- Try it
Of the entries below, return only those lines from the line with "List all proxies" to the line with "- Redis connection details", exactly, both included.

- Available data
*-*-*
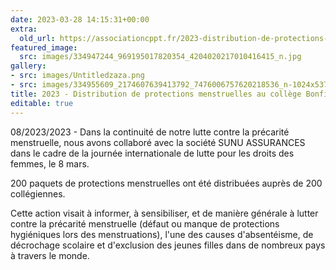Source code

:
 ```yaml
---
date: 2023-03-28 14:15:31+00:00
extra:
  old_url: https://associationcppt.fr/2023-distribution-de-protections-menstruelles-au-college-bonfi-a-conakry/
featured_image:
  src: images/334947244_969195017820354_4204020217010416415_n.jpg
gallery:
- src: images/Untitledzaza.png
- src: images/334955609_2174607639413792_7476006757620218536_n-1024x537.jpg
title: 2023 - Distribution de protections menstruelles au collège Bonfi à Conakry
editable: true
---
```

08/2023/2023 - Dans la continuité de notre lutte contre la précarité menstruelle, nous avons collaboré avec la société SUNU ASSURANCES dans le cadre de la journée internationale de lutte pour les droits des femmes, le 8 mars.

200 paquets de protections menstruelles ont été distribuées auprès de 200 collégiennes.

Cette action visait à informer, à sensibiliser, et de manière générale à lutter contre la précarité menstruelle (défaut ou manque de protections hygiéniques lors des menstruations), l'une des causes d'absentéisme, de décrochage scolaire et d'exclusion des jeunes filles dans de nombreux pays à travers le monde.
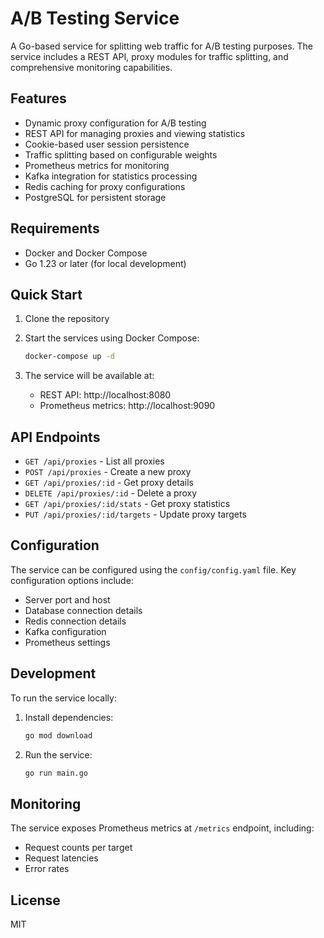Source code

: # A/B Testing Service

A Go-based service for splitting web traffic for A/B testing purposes. The service includes a REST API, proxy modules for traffic splitting, and comprehensive monitoring capabilities.

## Features

- Dynamic proxy configuration for A/B testing
- REST API for managing proxies and viewing statistics
- Cookie-based user session persistence
- Traffic splitting based on configurable weights
- Prometheus metrics for monitoring
- Kafka integration for statistics processing
- Redis caching for proxy configurations
- PostgreSQL for persistent storage

## Requirements

- Docker and Docker Compose
- Go 1.23 or later (for local development)

## Quick Start

1. Clone the repository
2. Start the services using Docker Compose:
   ```bash
   docker-compose up -d
   ```

3. The service will be available at:
   - REST API: http://localhost:8080
   - Prometheus metrics: http://localhost:9090

## API Endpoints

- `GET /api/proxies` - List all proxies
- `POST /api/proxies` - Create a new proxy
- `GET /api/proxies/:id` - Get proxy details
- `DELETE /api/proxies/:id` - Delete a proxy
- `GET /api/proxies/:id/stats` - Get proxy statistics
- `PUT /api/proxies/:id/targets` - Update proxy targets

## Configuration

The service can be configured using the `config/config.yaml` file. Key configuration options include:

- Server port and host
- Database connection details
- Redis connection details
- Kafka configuration
- Prometheus settings

## Development

To run the service locally:

1. Install dependencies:
   ```bash
   go mod download
   ```

2. Run the service:
   ```bash
   go run main.go
   ```

## Monitoring

The service exposes Prometheus metrics at `/metrics` endpoint, including:

- Request counts per target
- Request latencies
- Error rates

## License

MIT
*-*-*
- Reply
- `GET /api/proxies` - List all proxies
- `POST /api/proxies` - Create a new proxy
- `GET /api/proxies/:id` - Get proxy details
- `DELETE /api/proxies/:id` - Delete a proxy
- `GET /api/proxies/:id/stats` - Get proxy statistics
- `PUT /api/proxies/:id/targets` - Update proxy targets

## Configuration

The service can be configured using the `config/config.yaml` file. Key configuration options include:

- Server port and host
- Database connection details
- Redis connection details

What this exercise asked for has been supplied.